#### [THE PROBLEM]
Every line below needs to be reproduced exactly.

BEGIN

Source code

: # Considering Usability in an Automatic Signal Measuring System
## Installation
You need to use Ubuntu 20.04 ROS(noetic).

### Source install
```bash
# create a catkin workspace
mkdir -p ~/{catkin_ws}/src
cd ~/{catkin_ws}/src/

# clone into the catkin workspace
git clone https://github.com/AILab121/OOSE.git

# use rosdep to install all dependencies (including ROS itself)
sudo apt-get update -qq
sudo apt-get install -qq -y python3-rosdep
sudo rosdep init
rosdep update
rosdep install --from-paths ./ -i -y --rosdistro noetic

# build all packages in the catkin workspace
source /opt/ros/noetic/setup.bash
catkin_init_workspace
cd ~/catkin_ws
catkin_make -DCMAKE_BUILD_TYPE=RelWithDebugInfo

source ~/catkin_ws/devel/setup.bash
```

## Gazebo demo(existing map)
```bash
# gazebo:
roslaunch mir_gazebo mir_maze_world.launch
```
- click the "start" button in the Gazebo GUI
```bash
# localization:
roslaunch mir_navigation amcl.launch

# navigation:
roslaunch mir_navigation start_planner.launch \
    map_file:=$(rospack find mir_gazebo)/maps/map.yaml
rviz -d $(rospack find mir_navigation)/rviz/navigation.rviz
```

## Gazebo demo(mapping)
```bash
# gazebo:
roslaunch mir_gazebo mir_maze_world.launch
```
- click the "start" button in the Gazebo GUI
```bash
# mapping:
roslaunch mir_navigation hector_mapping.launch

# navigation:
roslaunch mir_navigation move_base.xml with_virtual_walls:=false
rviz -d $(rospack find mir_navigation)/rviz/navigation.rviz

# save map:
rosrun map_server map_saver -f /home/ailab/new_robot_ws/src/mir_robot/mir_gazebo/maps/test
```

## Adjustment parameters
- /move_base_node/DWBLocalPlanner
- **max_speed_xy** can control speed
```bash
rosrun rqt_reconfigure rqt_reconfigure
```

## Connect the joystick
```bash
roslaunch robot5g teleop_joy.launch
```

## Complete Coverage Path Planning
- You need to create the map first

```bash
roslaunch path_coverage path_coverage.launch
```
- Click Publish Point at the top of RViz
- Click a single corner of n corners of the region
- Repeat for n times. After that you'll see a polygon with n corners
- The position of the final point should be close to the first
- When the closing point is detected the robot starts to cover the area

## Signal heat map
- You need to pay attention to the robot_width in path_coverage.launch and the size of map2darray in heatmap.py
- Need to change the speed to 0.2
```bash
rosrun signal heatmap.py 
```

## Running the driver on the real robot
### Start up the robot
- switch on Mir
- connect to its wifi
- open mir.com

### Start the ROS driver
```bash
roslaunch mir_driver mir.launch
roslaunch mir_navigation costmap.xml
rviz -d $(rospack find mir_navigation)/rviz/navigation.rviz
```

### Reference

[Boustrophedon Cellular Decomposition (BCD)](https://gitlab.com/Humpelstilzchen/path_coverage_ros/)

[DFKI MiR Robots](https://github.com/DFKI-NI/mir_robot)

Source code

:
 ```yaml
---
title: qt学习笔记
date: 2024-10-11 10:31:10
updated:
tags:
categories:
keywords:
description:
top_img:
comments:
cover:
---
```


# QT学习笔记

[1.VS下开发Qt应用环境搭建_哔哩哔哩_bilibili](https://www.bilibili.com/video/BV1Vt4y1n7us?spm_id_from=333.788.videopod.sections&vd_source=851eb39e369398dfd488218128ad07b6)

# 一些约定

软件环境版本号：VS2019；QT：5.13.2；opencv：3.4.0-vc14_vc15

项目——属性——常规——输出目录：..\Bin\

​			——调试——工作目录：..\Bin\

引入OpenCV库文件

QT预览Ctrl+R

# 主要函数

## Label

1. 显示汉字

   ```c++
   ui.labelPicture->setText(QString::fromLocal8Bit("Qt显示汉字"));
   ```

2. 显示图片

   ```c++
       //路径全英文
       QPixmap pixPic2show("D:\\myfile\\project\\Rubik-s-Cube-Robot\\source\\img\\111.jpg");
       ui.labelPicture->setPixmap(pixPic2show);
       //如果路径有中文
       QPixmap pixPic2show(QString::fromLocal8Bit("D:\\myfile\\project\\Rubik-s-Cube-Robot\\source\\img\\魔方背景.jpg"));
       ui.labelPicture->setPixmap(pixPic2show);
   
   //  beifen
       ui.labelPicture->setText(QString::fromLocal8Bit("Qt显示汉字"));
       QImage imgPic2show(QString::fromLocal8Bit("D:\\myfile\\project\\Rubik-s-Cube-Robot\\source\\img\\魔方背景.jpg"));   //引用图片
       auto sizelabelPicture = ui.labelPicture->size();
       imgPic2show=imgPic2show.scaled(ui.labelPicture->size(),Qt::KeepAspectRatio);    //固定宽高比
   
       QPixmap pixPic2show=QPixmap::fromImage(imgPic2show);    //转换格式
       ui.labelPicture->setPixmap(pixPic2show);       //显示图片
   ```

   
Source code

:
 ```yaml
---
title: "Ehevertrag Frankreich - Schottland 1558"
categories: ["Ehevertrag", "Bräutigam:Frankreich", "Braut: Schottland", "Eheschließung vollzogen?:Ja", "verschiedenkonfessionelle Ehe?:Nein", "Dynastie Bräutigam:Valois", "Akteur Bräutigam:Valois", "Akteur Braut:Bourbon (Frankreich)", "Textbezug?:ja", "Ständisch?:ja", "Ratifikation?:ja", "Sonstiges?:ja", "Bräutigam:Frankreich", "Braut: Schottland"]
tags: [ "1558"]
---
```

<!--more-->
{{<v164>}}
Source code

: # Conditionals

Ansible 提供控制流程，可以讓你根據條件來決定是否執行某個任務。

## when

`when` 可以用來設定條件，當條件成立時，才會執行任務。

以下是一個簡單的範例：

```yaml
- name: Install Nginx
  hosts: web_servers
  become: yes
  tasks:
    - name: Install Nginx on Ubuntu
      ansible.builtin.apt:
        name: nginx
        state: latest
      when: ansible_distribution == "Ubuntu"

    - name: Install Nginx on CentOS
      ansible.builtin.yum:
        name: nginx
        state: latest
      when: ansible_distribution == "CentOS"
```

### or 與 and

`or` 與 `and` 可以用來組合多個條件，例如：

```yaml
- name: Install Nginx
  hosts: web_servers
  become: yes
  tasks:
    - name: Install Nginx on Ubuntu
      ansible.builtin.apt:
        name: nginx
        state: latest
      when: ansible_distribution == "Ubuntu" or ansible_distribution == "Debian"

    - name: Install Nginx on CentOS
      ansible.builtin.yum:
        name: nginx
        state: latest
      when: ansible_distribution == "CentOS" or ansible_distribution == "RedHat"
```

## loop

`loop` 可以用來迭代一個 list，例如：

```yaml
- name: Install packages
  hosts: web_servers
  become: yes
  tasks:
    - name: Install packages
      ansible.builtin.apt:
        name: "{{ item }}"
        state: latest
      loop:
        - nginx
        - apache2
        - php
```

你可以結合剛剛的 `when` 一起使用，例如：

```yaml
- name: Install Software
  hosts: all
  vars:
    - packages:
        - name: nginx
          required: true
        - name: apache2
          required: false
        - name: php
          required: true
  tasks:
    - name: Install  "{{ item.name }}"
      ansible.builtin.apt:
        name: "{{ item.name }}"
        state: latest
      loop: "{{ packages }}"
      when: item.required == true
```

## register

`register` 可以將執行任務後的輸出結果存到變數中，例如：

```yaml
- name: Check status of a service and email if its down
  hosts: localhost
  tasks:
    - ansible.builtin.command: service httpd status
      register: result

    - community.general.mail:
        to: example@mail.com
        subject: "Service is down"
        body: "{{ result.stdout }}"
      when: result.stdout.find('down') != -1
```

END

#### [EXPECTED ANSWER]
Source code

: # Considering Usability in an Automatic Signal Measuring System
## Installation
You need to use Ubuntu 20.04 ROS(noetic).

### Source install
```bash
# create a catkin workspace
mkdir -p ~/{catkin_ws}/src
cd ~/{catkin_ws}/src/

# clone into the catkin workspace
git clone https://github.com/AILab121/OOSE.git

# use rosdep to install all dependencies (including ROS itself)
sudo apt-get update -qq
sudo apt-get install -qq -y python3-rosdep
sudo rosdep init
rosdep update
rosdep install --from-paths ./ -i -y --rosdistro noetic

# build all packages in the catkin workspace
source /opt/ros/noetic/setup.bash
catkin_init_workspace
cd ~/catkin_ws
catkin_make -DCMAKE_BUILD_TYPE=RelWithDebugInfo

source ~/catkin_ws/devel/setup.bash
```

## Gazebo demo(existing map)
```bash
# gazebo:
roslaunch mir_gazebo mir_maze_world.launch
```
- click the "start" button in the Gazebo GUI
```bash
# localization:
roslaunch mir_navigation amcl.launch

# navigation:
roslaunch mir_navigation start_planner.launch \
    map_file:=$(rospack find mir_gazebo)/maps/map.yaml
rviz -d $(rospack find mir_navigation)/rviz/navigation.rviz
```

## Gazebo demo(mapping)
```bash
# gazebo:
roslaunch mir_gazebo mir_maze_world.launch
```
- click the "start" button in the Gazebo GUI
```bash
# mapping:
roslaunch mir_navigation hector_mapping.launch

# navigation:
roslaunch mir_navigation move_base.xml with_virtual_walls:=false
rviz -d $(rospack find mir_navigation)/rviz/navigation.rviz

# save map:
rosrun map_server map_saver -f /home/ailab/new_robot_ws/src/mir_robot/mir_gazebo/maps/test
```

## Adjustment parameters
- /move_base_node/DWBLocalPlanner
- **max_speed_xy** can control speed
```bash
rosrun rqt_reconfigure rqt_reconfigure
```

## Connect the joystick
```bash
roslaunch robot5g teleop_joy.launch
```

## Complete Coverage Path Planning
- You need to create the map first

```bash
roslaunch path_coverage path_coverage.launch
```
- Click Publish Point at the top of RViz
- Click a single corner of n corners of the region
- Repeat for n times. After that you'll see a polygon with n corners
- The position of the final point should be close to the first
- When the closing point is detected the robot starts to cover the area

## Signal heat map
- You need to pay attention to the robot_width in path_coverage.launch and the size of map2darray in heatmap.py
- Need to change the speed to 0.2
```bash
rosrun signal heatmap.py 
```

## Running the driver on the real robot
### Start up the robot
- switch on Mir
- connect to its wifi
- open mir.com

### Start the ROS driver
```bash
roslaunch mir_driver mir.launch
roslaunch mir_navigation costmap.xml
rviz -d $(rospack find mir_navigation)/rviz/navigation.rviz
```

### Reference

[Boustrophedon Cellular Decomposition (BCD)](https://gitlab.com/Humpelstilzchen/path_coverage_ros/)

[DFKI MiR Robots](https://github.com/DFKI-NI/mir_robot)

Source code

:
 ```yaml
---
title: qt学习笔记
date: 2024-10-11 10:31:10
updated:
tags:
categories:
keywords:
description:
top_img:
comments:
cover:
---
```


# QT学习笔记

[1.VS下开发Qt应用环境搭建_哔哩哔哩_bilibili](https://www.bilibili.com/video/BV1Vt4y1n7us?spm_id_from=333.788.videopod.sections&vd_source=851eb39e369398dfd488218128ad07b6)

# 一些约定

软件环境版本号：VS2019；QT：5.13.2；opencv：3.4.0-vc14_vc15

项目——属性——常规——输出目录：..\Bin\

​			——调试——工作目录：..\Bin\

引入OpenCV库文件

QT预览Ctrl+R

# 主要函数

## Label

1. 显示汉字

   ```c++
   ui.labelPicture->setText(QString::fromLocal8Bit("Qt显示汉字"));
   ```

2. 显示图片

   ```c++
       //路径全英文
       QPixmap pixPic2show("D:\\myfile\\project\\Rubik-s-Cube-Robot\\source\\img\\111.jpg");
       ui.labelPicture->setPixmap(pixPic2show);
       //如果路径有中文
       QPixmap pixPic2show(QString::fromLocal8Bit("D:\\myfile\\project\\Rubik-s-Cube-Robot\\source\\img\\魔方背景.jpg"));
       ui.labelPicture->setPixmap(pixPic2show);
   
   //  beifen
       ui.labelPicture->setText(QString::fromLocal8Bit("Qt显示汉字"));
       QImage imgPic2show(QString::fromLocal8Bit("D:\\myfile\\project\\Rubik-s-Cube-Robot\\source\\img\\魔方背景.jpg"));   //引用图片
       auto sizelabelPicture = ui.labelPicture->size();
       imgPic2show=imgPic2show.scaled(ui.labelPicture->size(),Qt::KeepAspectRatio);    //固定宽高比
   
       QPixmap pixPic2show=QPixmap::fromImage(imgPic2show);    //转换格式
       ui.labelPicture->setPixmap(pixPic2show);       //显示图片
   ```

   
Source code

:
 ```yaml
---
title: "Ehevertrag Frankreich - Schottland 1558"
categories: ["Ehevertrag", "Bräutigam:Frankreich", "Braut: Schottland", "Eheschließung vollzogen?:Ja", "verschiedenkonfessionelle Ehe?:Nein", "Dynastie Bräutigam:Valois", "Akteur Bräutigam:Valois", "Akteur Braut:Bourbon (Frankreich)", "Textbezug?:ja", "Ständisch?:ja", "Ratifikation?:ja", "Sonstiges?:ja", "Bräutigam:Frankreich", "Braut: Schottland"]
tags: [ "1558"]
---
```

<!--more-->
{{<v164>}}
Source code

: # Conditionals

Ansible 提供控制流程，可以讓你根據條件來決定是否執行某個任務。

## when

`when` 可以用來設定條件，當條件成立時，才會執行任務。

以下是一個簡單的範例：

```yaml
- name: Install Nginx
  hosts: web_servers
  become: yes
  tasks:
    - name: Install Nginx on Ubuntu
      ansible.builtin.apt:
        name: nginx
        state: latest
      when: ansible_distribution == "Ubuntu"

    - name: Install Nginx on CentOS
      ansible.builtin.yum:
        name: nginx
        state: latest
      when: ansible_distribution == "CentOS"
```

### or 與 and

`or` 與 `and` 可以用來組合多個條件，例如：

```yaml
- name: Install Nginx
  hosts: web_servers
  become: yes
  tasks:
    - name: Install Nginx on Ubuntu
      ansible.builtin.apt:
        name: nginx
        state: latest
      when: ansible_distribution == "Ubuntu" or ansible_distribution == "Debian"

    - name: Install Nginx on CentOS
      ansible.builtin.yum:
        name: nginx
        state: latest
      when: ansible_distribution == "CentOS" or ansible_distribution == "RedHat"
```

## loop

`loop` 可以用來迭代一個 list，例如：

```yaml
- name: Install packages
  hosts: web_servers
  become: yes
  tasks:
    - name: Install packages
      ansible.builtin.apt:
        name: "{{ item }}"
        state: latest
      loop:
        - nginx
        - apache2
        - php
```

你可以結合剛剛的 `when` 一起使用，例如：

```yaml
- name: Install Software
  hosts: all
  vars:
    - packages:
        - name: nginx
          required: true
        - name: apache2
          required: false
        - name: php
          required: true
  tasks:
    - name: Install  "{{ item.name }}"
      ansible.builtin.apt:
        name: "{{ item.name }}"
        state: latest
      loop: "{{ packages }}"
      when: item.required == true
```

## register

`register` 可以將執行任務後的輸出結果存到變數中，例如：

```yaml
- name: Check status of a service and email if its down
  hosts: localhost
  tasks:
    - ansible.builtin.command: service httpd status
      register: result

    - community.general.mail:
        to: example@mail.com
        subject: "Service is down"
        body: "{{ result.stdout }}"
      when: result.stdout.find('down') != -1
```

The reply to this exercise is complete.